More time to operate is certainly beneficial to starting quarterback Mike Alaimo, who is the chief conductor of Kent State’s high-speed, RPO-based offense. Alaimo has yet to throw more than 175 yards this season, but the Purdue transfer hasn’t been given the opportunity to let loose in the passing game — seeing under 20 attempts in each of his last three games. He averaged over 10 yards per attempt against Arkansas and Central Connecticut, and he’s not afraid to attack downfield toward the boundaries.
As suggested by Alaimo’s passing attempts, Kent State’s offensive MO is a power run team. The Golden Flashes use plenty of zone schemes in the run game, relying on running back duo of Gavin Garcia and Xavier Williams to carry the majority of offensive production. Garcia saw a career-day with 125 yards and two touchdowns two weeks ago, while Williams is a program staple who has shown his potential before — posting 168 yards and two touchdowns against this Miami (OH) defense two seasons ago.
Although signs of progress were demonstrated in the Arkansas game, defense has not been the strong suit of this Kent State team. The Golden Flashes permit the eighth-highest scoring output in the FBS at 36.8 points per game and the 17th highest yardage output at 424 yards per game. Most teams tend to spam the run game on Kent State, generating an average of 202 yards on 40 attempts against this unit.

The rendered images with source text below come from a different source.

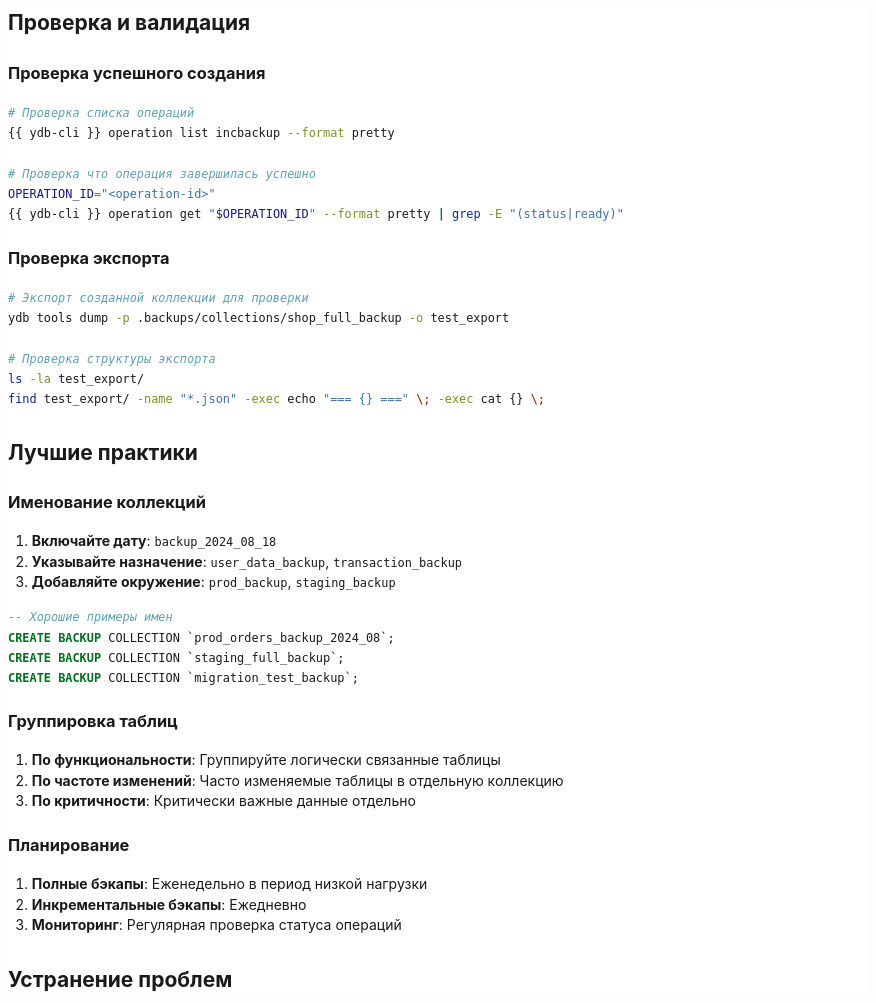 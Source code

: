 ## Проверка и валидация

### Проверка успешного создания

```bash
# Проверка списка операций
{{ ydb-cli }} operation list incbackup --format pretty

# Проверка что операция завершилась успешно
OPERATION_ID="<operation-id>"
{{ ydb-cli }} operation get "$OPERATION_ID" --format pretty | grep -E "(status|ready)"
```

### Проверка экспорта

```bash
# Экспорт созданной коллекции для проверки
ydb tools dump -p .backups/collections/shop_full_backup -o test_export

# Проверка структуры экспорта
ls -la test_export/
find test_export/ -name "*.json" -exec echo "=== {} ===" \; -exec cat {} \;
```

## Лучшие практики

### Именование коллекций

1. **Включайте дату**: `backup_2024_08_18`
2. **Указывайте назначение**: `user_data_backup`, `transaction_backup`
3. **Добавляйте окружение**: `prod_backup`, `staging_backup`

```sql
-- Хорошие примеры имен
CREATE BACKUP COLLECTION `prod_orders_backup_2024_08`;
CREATE BACKUP COLLECTION `staging_full_backup`;
CREATE BACKUP COLLECTION `migration_test_backup`;
```

### Группировка таблиц

1. **По функциональности**: Группируйте логически связанные таблицы
2. **По частоте изменений**: Часто изменяемые таблицы в отдельную коллекцию
3. **По критичности**: Критически важные данные отдельно

### Планирование

1. **Полные бэкапы**: Еженедельно в период низкой нагрузки
2. **Инкрементальные бэкапы**: Ежедневно
3. **Мониторинг**: Регулярная проверка статуса операций

## Устранение проблем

Where the Golden Flashes excel defensively is in the turnover battle. Kent State won the turnover battle in two of its first four games, tied in one, and lost 1-0 in the other. The Golden Flashes don’t cough the ball up an extraordinary amount of times and the defense is filled with opportunist ballhawks.
The star of the unit, however, is Missouri transfer Devin Nicholson. Nicholson accumulated plenty of starting time in the SEC and now he thrives from the outside linebacker spot in his first year at Kent State. The senior ranks first on the team with 29 tackles and has encroached into the backfield on numerous occasions with 2.5 tackles for loss. Another linebacker adept at stopping the run is Khalib Johns, who registered 7.0 tackles for loss through four games before a season-ending injury in 2022. Johns hasn’t missed a beat in his return, ranking third on the team in tackles with 17.
It’s a very veteran squad vs. a very youthful squad. Miami (OH) is a bona fide MAC contender with an established conference champion and bowl MVP quarterback in Brett Gabbert, an explosive star receiver in Gage Larvadain, and an All-MAC leader on defense in Matt Salopek — all led by a 10-year veteran head coach in Chuck Martin. Kent State remains in the rebuilding phase under first-year head coach Kenni Burns after losing 11 offensive starters and all but three primary starters on defense.
Kent State has shown flashes of potential this year, and MAC wins may come around, but Miami is one of three juggernauts in the conference at the moment. Gabbert and the passing attack should thrive immensely in a multi-score victory, with a nice assist from a much-improved run game.